TinyRiot, the sound of a thousand (tiny) riots

TinyRiot

With most demonstra- tions and street protests it’s hard to know exactly who hurled the first bottle. Amidst a sea of people engaged in a collaborative state of mind, the sense of anonymity generated can be very empowering. In the ever-congealing, international abyss of the iPhone (the networks, the users and the apparatus itself) anonymity in this perceived collective is curbed by a registered phone number and GPS coordinate tracking. Social networking-enthused developers have been finding more and more ways to implement existing social network platforms to enhance the usage and appeal of their applications.
The iPhone applications which engage in content and experience sharing, which no doubt offer a number of benefits, require new or pre-existing usernames, email addresses or often involve third-party requests for sharing through pre-registered accounts on social network platforms such as Twitter, Facebook and Youtube. One of the key features of the application ‘TinyRiot‘, which provides a cathartic soundtrack while its users shake out ‘tiny’ bouts of frustration, is that it does not require users to sign in or register to share.
As users record, title and approve videos, they are auto-uploaded to a shared YouTube account which acts as a sub-platform where users can share and watch each other’s videos in real time. In turn, videos appear embedded on the application’s homepage which also shows the GPS coordinates via a modified GoogleMap API, with lightning bolt icons showing where TinyRiots have occurred around the world.

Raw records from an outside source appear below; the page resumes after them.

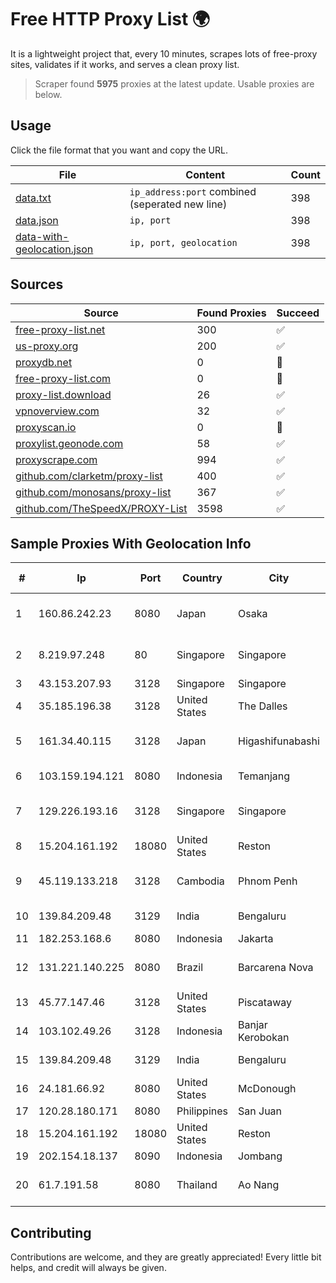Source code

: 
# Free HTTP Proxy List 🌍

It is a lightweight project that, every 10 minutes, scrapes lots of free-proxy sites, validates if it works, and serves a clean proxy list.


> Scraper found **5975** proxies at the latest update. Usable proxies are below.

## Usage

Click the file format that you want and copy the URL.


|File|Content|Count|
|----|-------|-----|
|[data.txt](https://raw.githubusercontent.com/themiralay/Proxy-List-World/master/data.txt)|`ip_address:port` combined (seperated new line)|398|
|[data.json](https://raw.githubusercontent.com/themiralay/Proxy-List-World/master/data.json)|`ip, port`|398|
|[data-with-geolocation.json](https://raw.githubusercontent.com/themiralay/Proxy-List-World/master/data-with-geolocation.json)|`ip, port, geolocation`|398|

## Sources

|Source|Found Proxies|Succeed|
|------|-------------|-------|
|[free-proxy-list.net](https://free-proxy-list.net)|300|✅|
|[us-proxy.org](https://www.us-proxy.org)|200|✅|
|[proxydb.net](http://proxydb.net)|0|🚫|
|[free-proxy-list.com](https://free-proxy-list.com/?page=&port=&type%5B%5D=http&type%5B%5D=https&up_time=0&search=Search)|0|🚫|
|[proxy-list.download](https://www.proxy-list.download/HTTP)|26|✅|
|[vpnoverview.com](https://vpnoverview.com/privacy/anonymous-browsing/free-proxy-servers)|32|✅|
|[proxyscan.io](https://www.proxyscan.io)|0|🚫|
|[proxylist.geonode.com](https://proxylist.geonode.com/api/proxy-list?limit=300&page=1&sort_by=lastChecked&sort_type=desc&protocols=http,https)|58|✅|
|[proxyscrape.com](https://api.proxyscrape.com/v2/?request=displayproxies&protocol=http&timeout=10000&country=all&ssl=all&anonymity=all)|994|✅|
|[github.com/clarketm/proxy-list](https://raw.githubusercontent.com/clarketm/proxy-list/master/proxy-list-raw.txt)|400|✅|
|[github.com/monosans/proxy-list](https://raw.githubusercontent.com/monosans/proxy-list/main/proxies/http.txt)|367|✅|
|[github.com/TheSpeedX/PROXY-List](https://raw.githubusercontent.com/TheSpeedX/PROXY-List/master/http.txt)|3598|✅|


## Sample Proxies With Geolocation Info

|#|Ip|Port|Country|City|Internet Service Provider|
|-|--|----|-------|----|-------------------------|
|1|160.86.242.23|8080|Japan|Osaka|Sony Network Communications Inc|
|2|8.219.97.248|80|Singapore|Singapore|Alibaba (US) Technology Co., Ltd.|
|3|43.153.207.93|3128|Singapore|Singapore|Aceville Pte.ltd|
|4|35.185.196.38|3128|United States|The Dalles|Google LLC|
|5|161.34.40.115|3128|Japan|Higashifunabashi|NTT PC Communications, Inc.|
|6|103.159.194.121|8080|Indonesia|Temanjang|PT Giga Digital Nusantara|
|7|129.226.193.16|3128|Singapore|Singapore|Tencent Cloud Computing (Beijing) Co|
|8|15.204.161.192|18080|United States|Reston|OVH SAS|
|9|45.119.133.218|3128|Cambodia|Phnom Penh|VIETTEL (CAMBODIA) PTE., LTD|
|10|139.84.209.48|3129|India|Bengaluru|The Constant Company, LLC|
|11|182.253.168.6|8080|Indonesia|Jakarta|BIZNET|
|12|131.221.140.225|8080|Brazil|Barcarena Nova|MVM PINTO COMERCIO E SERVICOS ME|
|13|45.77.147.46|3128|United States|Piscataway|The Constant Company|
|14|103.102.49.26|3128|Indonesia|Banjar Kerobokan|PT Aplikanusa Lintasarta|
|15|139.84.209.48|3129|India|Bengaluru|The Constant Company, LLC|
|16|24.181.66.92|8080|United States|McDonough|Charter Communications|
|17|120.28.180.171|8080|Philippines|San Juan|Globe Telecom|
|18|15.204.161.192|18080|United States|Reston|OVH SAS|
|19|202.154.18.137|8090|Indonesia|Jombang|DIGITNET|
|20|61.7.191.58|8080|Thailand|Ao Nang|CAT Telecom Public Company Limited|



## Contributing

Contributions are welcome, and they are greatly appreciated! Every
little bit helps, and credit will always be given.

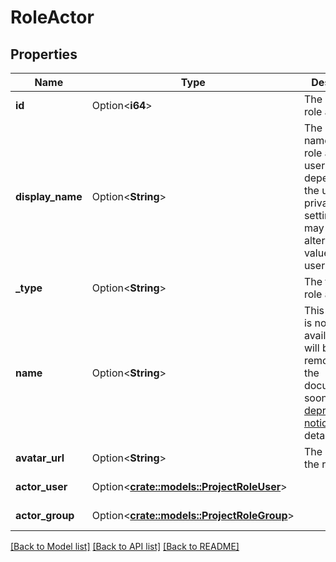 # RoleActor

## Properties

Name | Type | Description | Notes
------------ | ------------- | ------------- | -------------
**id** | Option<**i64**> | The ID of the role actor. | [optional][readonly]
**display_name** | Option<**String**> | The display name of the role actor. For users, depending on the user’s privacy setting, this may return an alternative value for the user's name. | [optional][readonly]
**_type** | Option<**String**> | The type of role actor. | [optional][readonly]
**name** | Option<**String**> | This property is no longer available and will be removed from the documentation soon. See the [deprecation notice](https://developer.atlassian.com/cloud/jira/platform/deprecation-notice-user-privacy-api-migration-guide/) for details. | [optional][readonly]
**avatar_url** | Option<**String**> | The avatar of the role actor. | [optional][readonly]
**actor_user** | Option<[**crate::models::ProjectRoleUser**](ProjectRoleUser.md)> |  | [optional][readonly]
**actor_group** | Option<[**crate::models::ProjectRoleGroup**](ProjectRoleGroup.md)> |  | [optional][readonly]

[[Back to Model list]](../README.md#documentation-for-models) [[Back to API list]](../README.md#documentation-for-api-endpoints) [[Back to README]](../README.md)


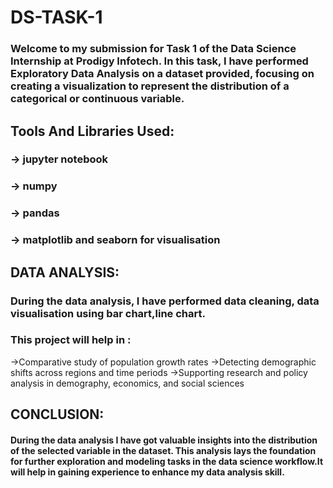 # DS-TASK-1
### Welcome to my submission for Task 1 of the Data Science Internship at Prodigy Infotech. In this task, I have performed Exploratory Data Analysis on a dataset provided, focusing on creating a visualization to represent the distribution of a categorical or continuous variable.
## Tools And Libraries Used:
### -> jupyter notebook
### -> numpy
### -> pandas
### -> matplotlib and seaborn for visualisation
## DATA ANALYSIS:
### During the data analysis, I have performed data cleaning, data visualisation using bar chart,line chart.
### This project will help in :
  ->Comparative study of population growth rates
  ->Detecting demographic shifts across regions and time periods
  ->Supporting research and policy analysis in demography, economics, and social sciences
## CONCLUSION:
#### During the data analysis I have got valuable insights into the distribution of the selected variable in the dataset. This analysis lays the foundation for further exploration and modeling tasks in the data science workflow.It will help in gaining experience to enhance my data analysis skill.
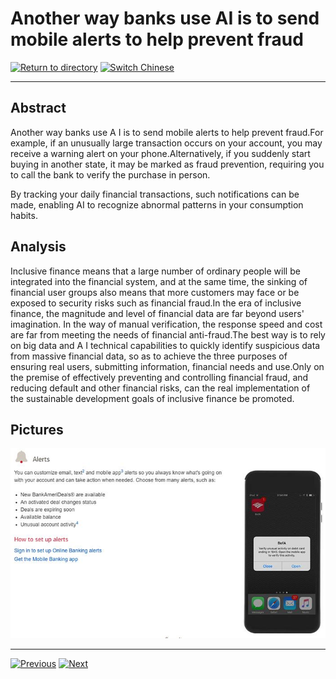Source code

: # Another way banks use AI is to send mobile alerts to help prevent fraud

[![Return to directory](http://img.shields.io/badge/Click-Back-875A7B.svg?style=flat&colorA=8F8F8F)](/)
[![Switch Chinese](http://img.shields.io/badge/Switch-Chinese-875A7B.svg?style=flat&colorA=8F8F8F)](https://doc.shanghaiopen.org.cn/case/8/3.html)

----------

## Abstract

Another way banks use A I is to send mobile alerts to help prevent fraud.For example, if an unusually large transaction occurs on your account, you may receive a warning alert on your phone.Alternatively, if you suddenly start buying in another state, it may be marked as fraud prevention, requiring you to call the bank to verify the purchase in person.

By tracking your daily financial transactions, such notifications can be made, enabling AI to recognize abnormal patterns in your consumption habits.



## Analysis

Inclusive finance means that a large number of ordinary people will be integrated into the financial system, and at the same time, the sinking of financial user groups also means that more customers may face or be exposed to security risks such as financial fraud.In the era of inclusive finance, the magnitude and level of financial data are far beyond users' imagination. In the way of manual verification, the response speed and cost are far from meeting the needs of financial anti-fraud.The best way is to rely on big data and A I technical capabilities to quickly identify suspicious data from massive financial data, so as to achieve the three purposes of ensuring real users, submitting information, financial needs and use.Only on the premise of effectively preventing and controlling financial fraud, and reducing default and other financial risks, can the real implementation of the sustainable development goals of inclusive finance be promoted.

## Pictures

![图片](8.3.1.jpg)



----------
 [![Previous](http://img.shields.io/badge/View-Previous-875A7B.svg?style=flat&colorA=8F8F8F)](https://doc.shanghaiopen.org.cn/case/8/en_2.html)
 [![Next](http://img.shields.io/badge/View-Next-875A7B.svg?style=flat&colorA=8F8F8F)](https://doc.shanghaiopen.org.cn/case/8/en_4.html)

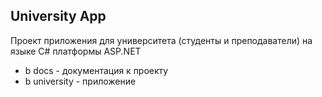## University App ##

Проект приложения для университета (студенты и преподаватели) на языке C# платформы ASP.NET

- b docs - документация к проекту
- b university - приложение
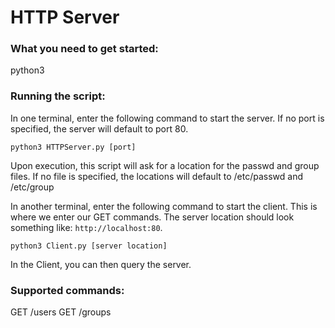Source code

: # HTTP Server

### What you need to get started:
python3

### Running the script:
In one terminal, enter the following command to start the server. If no port is specified, the server will default to port 80.

`python3 HTTPServer.py [port]`

Upon execution, this script will ask for a location for the passwd and group files. If no file is specified, the locations will default to /etc/passwd and /etc/group
  
In another terminal, enter the following command to start the client. This is where we enter our GET commands. The server location should look something like: `http://localhost:80`.

`python3 Client.py [server location]`
  
In the Client, you can then query the server.

### Supported commands:
GET /users
GET /groups
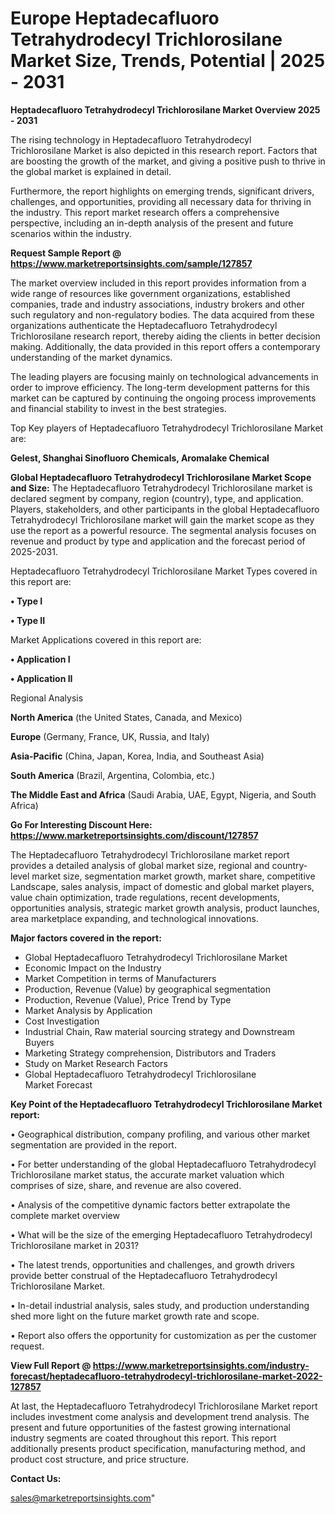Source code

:  # Europe Heptadecafluoro Tetrahydrodecyl Trichlorosilane Market Size, Trends, Potential | 2025 - 2031

<Strong> Heptadecafluoro Tetrahydrodecyl Trichlorosilane Market Overview 2025 - 2031</strong>

The rising technology in Heptadecafluoro Tetrahydrodecyl Trichlorosilane Market is also depicted in this research report. Factors that are boosting the growth of the market, and giving a positive push to thrive in the global market is explained in detail.

Furthermore, the report highlights on emerging trends, significant drivers, challenges, and opportunities, providing all necessary data for thriving in the industry. This report market research offers a comprehensive perspective, including an in-depth analysis of the present and future scenarios within the industry.

<strong>Request Sample Report @ <a href=https://www.marketreportsinsights.com/sample/127857>https://www.marketreportsinsights.com/sample/127857</a></strong>

The market overview included in this report provides information from a wide range of resources like government organizations, established companies, trade and industry associations, industry brokers and other such regulatory and non-regulatory bodies. The data acquired from these organizations authenticate the Heptadecafluoro Tetrahydrodecyl Trichlorosilane research report, thereby aiding the clients in better decision making. Additionally, the data provided in this report offers a contemporary understanding of the market dynamics.

The leading players are focusing mainly on technological advancements in order to improve efficiency. The long-term development patterns for this market can be captured by continuing the ongoing process improvements and financial stability to invest in the best strategies.

Top Key players of Heptadecafluoro Tetrahydrodecyl Trichlorosilane Market are:

<strong>Gelest, Shanghai Sinofluoro Chemicals, Aromalake Chemical</strong>

<strong><b>Global Heptadecafluoro Tetrahydrodecyl Trichlorosilane Market Scope and Size:</b></strong>
The Heptadecafluoro Tetrahydrodecyl Trichlorosilane market is declared segment by company, region (country), type, and application. Players, stakeholders, and other participants in the global Heptadecafluoro Tetrahydrodecyl Trichlorosilane market will gain the market scope as they use the report as a powerful resource. The segmental analysis focuses on revenue and product by type and application and the forecast period of 2025-2031.

Heptadecafluoro Tetrahydrodecyl Trichlorosilane Market Types covered in this report are:

<strong>• Type I

• Type II</strong>

Market Applications covered in this report are:

<strong>• Application I

• Application II</strong> 

Regional Analysis

<strong>North America</strong> (the United States, Canada, and Mexico)

<strong>Europe</strong> (Germany, France, UK, Russia, and Italy)

<strong>Asia-Pacific</strong> (China, Japan, Korea, India, and Southeast Asia)

<strong>South America</strong> (Brazil, Argentina, Colombia, etc.)

<strong>The Middle East and Africa</strong> (Saudi Arabia, UAE, Egypt, Nigeria, and South Africa)

<strong>Go For Interesting Discount Here: <a href=https://www.marketreportsinsights.com/discount/127857>https://www.marketreportsinsights.com/discount/127857</a></strong>

The Heptadecafluoro Tetrahydrodecyl Trichlorosilane market report provides a detailed analysis of global market size, regional and country-level market size, segmentation market growth, market share, competitive Landscape, sales analysis, impact of domestic and global market players, value chain optimization, trade regulations, recent developments, opportunities analysis, strategic market growth analysis, product launches, area marketplace expanding, and technological innovations.

<strong><b>Major factors covered in the report:</b></strong>
<ul>
  <li>Global Heptadecafluoro Tetrahydrodecyl Trichlorosilane Market </li>
  <li>Economic Impact on the Industry</li>
  <li>Market Competition in terms of Manufacturers</li>
  <li>Production, Revenue (Value) by geographical segmentation</li>
  <li>Production, Revenue (Value), Price Trend by Type</li>
  <li>Market Analysis by Application</li>
  <li>Cost Investigation</li>
  <li>Industrial Chain, Raw material sourcing strategy and Downstream Buyers</li>
  <li>Marketing Strategy comprehension, Distributors and Traders</li>
  <li>Study on Market Research Factors</li>
  <li>Global Heptadecafluoro Tetrahydrodecyl Trichlorosilane Market Forecast</li>
</ul>

<strong><b>Key Point of the Heptadecafluoro Tetrahydrodecyl Trichlorosilane Market report:</b></strong>

• Geographical distribution, company profiling, and various other market segmentation are provided in the report.

• For better understanding of the global Heptadecafluoro Tetrahydrodecyl Trichlorosilane market status, the accurate market valuation which comprises of size, share, and revenue are also covered.

• Analysis of the competitive dynamic factors better extrapolate the complete market overview

• What will be the size of the emerging Heptadecafluoro Tetrahydrodecyl Trichlorosilane market in 2031?

• The latest trends, opportunities and challenges, and growth drivers provide better construal of the Heptadecafluoro Tetrahydrodecyl Trichlorosilane Market.

• In-detail industrial analysis, sales study, and production understanding shed more light on the future market growth rate and scope.

• Report also offers the opportunity for customization as per the customer request.

<strong><b>View Full Report @ <a href=https://www.marketreportsinsights.com/industry-forecast/heptadecafluoro-tetrahydrodecyl-trichlorosilane-market-2022-127857>https://www.marketreportsinsights.com/industry-forecast/heptadecafluoro-tetrahydrodecyl-trichlorosilane-market-2022-127857</a></b></strong>


At last, the Heptadecafluoro Tetrahydrodecyl Trichlorosilane Market report includes investment come analysis and development trend analysis. The present and future opportunities of the fastest growing international industry segments are coated throughout this report. This report additionally presents product specification, manufacturing method, and product cost structure, and price structure.

<strong>Contact Us:</strong>

sales@marketreportsinsights.com"
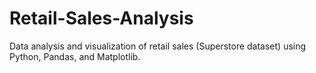 # Retail-Sales-Analysis
Data analysis and visualization of retail sales (Superstore dataset) using Python, Pandas, and Matplotlib.
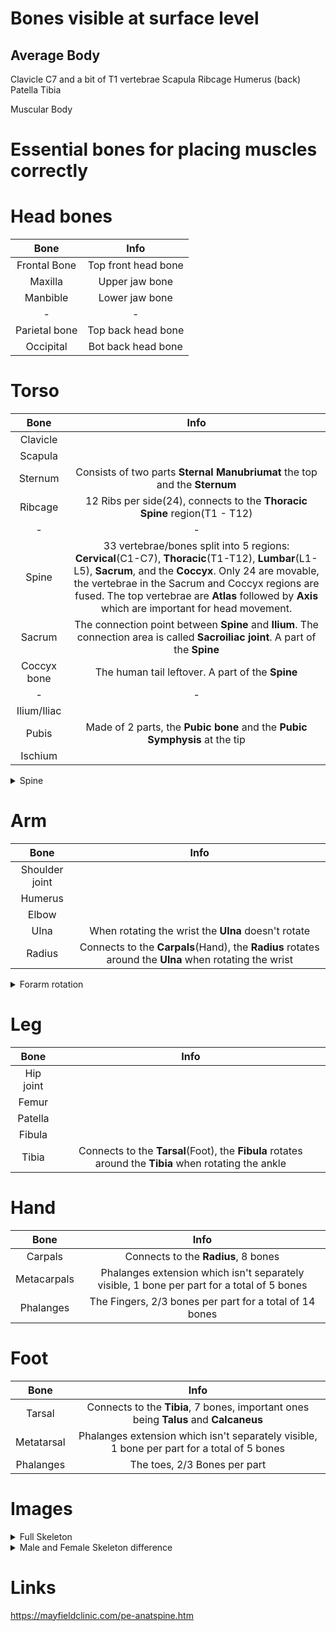 # Bones visible at surface level
## Average Body
Clavicle
C7 and a bit of T1 vertebrae
Scapula
Ribcage
Humerus (back)
Patella
Tibia


Muscular Body

# Essential bones for placing muscles correctly

# Head bones
|Bone|Info
|:-:|:-:
|Frontal Bone|Top front head bone
|Maxilla|Upper jaw bone
|Manbible|Lower jaw bone
|-|-
|Parietal bone|Top back head bone
|Occipital|Bot back head bone

# Torso
|Bone|Info
|:-:|:-:
|Clavicle|
|Scapula|
|Sternum|Consists of two parts **Sternal Manubriumat** the top and the **Sternum**
|Ribcage|12 Ribs per side(24), connects to the **Thoracic Spine** region(T1 - T12)
|-|-
|Spine|33 vertebrae/bones split into 5 regions: **Cervical**(C1-C7), **Thoracic**(T1-T12), **Lumbar**(L1-L5), **Sacrum**, and the **Coccyx**. Only 24 are movable, the vertebrae in the Sacrum and Coccyx regions are fused. The top vertebrae are **Atlas** followed by **Axis** which are important for head movement.
|Sacrum|The connection point between **Spine** and **Ilium**. The connection area is called **Sacroiliac joint**. A part of the **Spine**
|Coccyx bone|The human tail leftover. A part of the **Spine**
|-|-
|Ilium/Iliac|
|Pubis|Made of 2 parts, the **Pubic bone** and the **Pubic Symphysis** at the tip
|Ischium|



<details>
<summary>Spine</summary>

<img src="https://i.imgur.com/g4ZoX0w.png" width="600">
<img src="https://i.imgur.com/DRtBrCC.jpg" width="300">

</details>

# Arm
|Bone|Info
|:-:|:-:
|Shoulder joint|
|Humerus|
|Elbow|
|Ulna|When rotating the wrist the **Ulna** doesn't rotate
|Radius|Connects to the **Carpals**(Hand), the **Radius** rotates around the **Ulna** when rotating the wrist
<details>
<summary>Forarm rotation</summary>

<img src="https://i.imgur.com/XWr5bkO.jpg" width="600">

</details>

# Leg
|Bone|Info
|:-:|:-:
|Hip joint|
|Femur|
|Patella|
|Fibula|
|Tibia|Connects to the **Tarsal**(Foot), the **Fibula** rotates around the **Tibia** when rotating the ankle

# Hand
|Bone|Info
|:-:|:-:
|Carpals|Connects to the **Radius**, 8 bones
|Metacarpals|Phalanges extension which isn't separately visible, 1 bone per part for a total of 5 bones
|Phalanges|The Fingers, 2/3 bones per part for a total of 14 bones

# Foot
|Bone|Info
|:-:|:-:
|Tarsal|Connects to the **Tibia**, 7 bones, important ones being **Talus** and **Calcaneus**
|Metatarsal|Phalanges extension which isn't separately visible, 1 bone per part for a total of 5 bones
|Phalanges|The toes, 2/3 Bones per part

# Images
<details>
<summary>Full Skeleton</summary>

<img src="https://i.imgur.com/cyPhyOd.png" width="600">
<img src="https://i.imgur.com/jL7mD72.png" width="600">
<img src="https://i.imgur.com/vcFSw2a.jpg" width="600">

<img src="https://i.imgur.com/rc2zb5S.jpg" width="600">
</details>

<details>
<summary>Male and Female Skeleton difference</summary>

<img src="https://i.imgur.com/NZY3OHw.png" width="600">
<img src="https://i.imgur.com/pXNv34K.png" width="600">
</details>




# Links
https://mayfieldclinic.com/pe-anatspine.htm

Aside from location, what makes each video unique is how the iPhone’s audio and visual functions are exploited. With shaking as the guiding praxis, the application’s major functions benefit from two facets of the iPhone’s design – namely the relative positions of the camera and flash as well as the microphone and speaker. With the speaker only a few centimetres away, a howling, reverberating feedback is triggered as the internal microphone begins recording audio.
At the same time, as users shake their iPhones while taking video footage, the pulse of the camera flash is synced and since the lens is a few millimetres to the side, nanoseconds of blinding flashes and visual feedback appear on the user’s screen-cum-viewfinder. Aesthetically, what would be a normal video takes on a disorienting effect that is equal parts entertaining and blinding. The accompanying soundtrack draws on a number of pre-loaded samples and as users shake, a randomized assortment of heavy metal sounds emit.
A simplified, 8-beat format of guitar and drums was chosen for simplicity as the developers saw a similarity in the way teenagers once picked up their instruments and regardless of skill, started playing loud. TinyRiot is to apps what teenagers were to rock – just playing loud and shaking it all out.
In doing so, the gesture-based method of sampling and remixing takes another step towards becoming its own platform. Seeing potential in the format, TinyRiot’s main developers Sembo Kensuke of media-art unit Exonemo and Taeji Sawai, who has worked extensively on music-enabling technologies with The Boredoms, teamed up with Atari Teenage Riot frontman Alec Empire and recently released Atari Tiny Riot as an application.
Users are able to play with loaded samples of the artists’ beats and rhythmic arrangements. Banner lyrics such as “Anonymous Teenage Riot” blare through the cacophony and align with a spirit the developers’ and the band champion. In terms of participation it’s in the tradition of mass movements and as a collaboration, the anonymous user videos are uploaded on the TinyRiot page where fans watching each others’ ‘riots’ has an infectious property. With uploading remaining anonymous, the application creates an international, anonymous collective.
As social networking itself no longer wrestles, but rather develops and intensifies its own imperative of increasingly constant and closer connectivity, the parameters of sharing and privacy have manifested themselves in the form of contentious issues for users. Users of TinyRiot find themselves no longer, or less, restrained by the (inadvertently) associated pressures or assumed embarrassment from the “friend” connections maintained on the social networks in which they participate. TinyRiot users can sidestep electing usernames or avatars, however, once a video is uploaded to the mutual YouTube account, the application’s developers have included a prompt for inclined users to further share their videos on existing social platforms.
The model of sharing anonymously or recording video publicly has re-emerged in recent years as an issue entwined with both privacy and ethics. Both have been highlighted in the media-wide coverage of Wikileaks and its submission policy and procedures, as well as in recent legislation in some states of the United States where it has become illegal to record video of law enforcement. Indeed, these issues will remain a nuisance as social networking developers move forward on an increasingly user-generated content and information-dominated superhighway.